I've seen similar approaches for:
  • off-shelf alerting tools that ask you how long of a period of zero sales is abnormal (so they can report exceptions)
  • supply chain systems that need you to enter safety-stocks or re-order-points (so they can figure out when to order).  
  • assortment optimization tools that want you to input product substitution rates.
Hmmm, is a car without an engine still a car?
Many applications use pseudo-analytics. After all, how hard can it be? "cluster analysis" , that's finding groups of things right? I reckon I can figure that out, no stats required. Yeah, right, of course you can... FYI - meaningful, useful clusters may be a little more difficult. It's not that cluster analysis is particularly hard, but neither is it something you can knock together without the right tools or any statistical understanding.
Sadly, I have seen real world examples of pseudo-analytics too in pricing analytics, off-shelf alerting, demographic analyses, inventory optimization and forecasting.
The right tool for the right job. There are many good analytic applications available, but you can still make it useless if it does not suit the task you have in mind. Using a time-bucket oriented optimization program to schedule production runs with sequencing comes to mind. OK, relatively few people are going to understand that one and it's not a DSR application, but it is real, the software vendor did not come out shouting that there would be a problem and 2 years down the line that project was abandoned.

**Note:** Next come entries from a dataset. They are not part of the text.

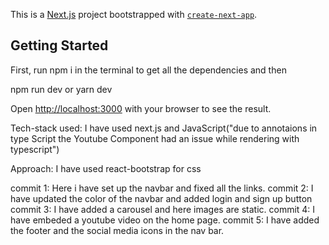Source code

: This is a [Next.js](https://nextjs.org/) project bootstrapped with [`create-next-app`](https://github.com/vercel/next.js/tree/canary/packages/create-next-app).

## Getting Started

First, run npm i 
in the terminal to get all the dependencies 
and then

npm run dev
 or
yarn dev


Open [http://localhost:3000](http://localhost:3000) with your browser to see the result.

Tech-stack used:  I have used next.js and JavaScript("due to annotaions in type Script the Youtube Component had an issue while rendering with typescript")

Approach: I have used react-bootstrap for css 

commit 1: Here i have set up the navbar and fixed all the links.
commit 2: I have updated the color of the navbar and added login and sign up button  
commit 3: I have added a carousel and here images are static.
commit 4: I have embeded a youtube video on the home page.
commit 5: I have added the footer and the social media icons in the nav bar.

Are DSRs worse than other applications?

I think this kind of feature-optimism, is a general issue in buying any analytic app but my perception is that it is a bigger problem in the DSR space.  Perhaps because the DSR is trying to offer so much analytic functionality to so many functional areas?  Is a DSR really going to handle forecasting, pricing-analytics, cluster-analysis, weather-sensitivity-modeling, promotional analytics, inventory optimization, assortment selection and demographic analysis (note - not a complete list), all as packaged software, for $50K a year?   Not unless they can scale that investment across a huge user-base.  Some will be good, others not so much - be warned.   

Spotting a lemon

An expert in the field (with analytic and domain knowledge) can spot a lemon from quite a distance. If you do not possess one you would be wise to invest in some consulting to bolster your purchasing team. For those applications that pass the sniff-test, the proof of any analytic system is in it's performance. Define rational performance criteria, test, validate, pilot and never, ever, ever rely on a software vendor ticking the box in your RFP.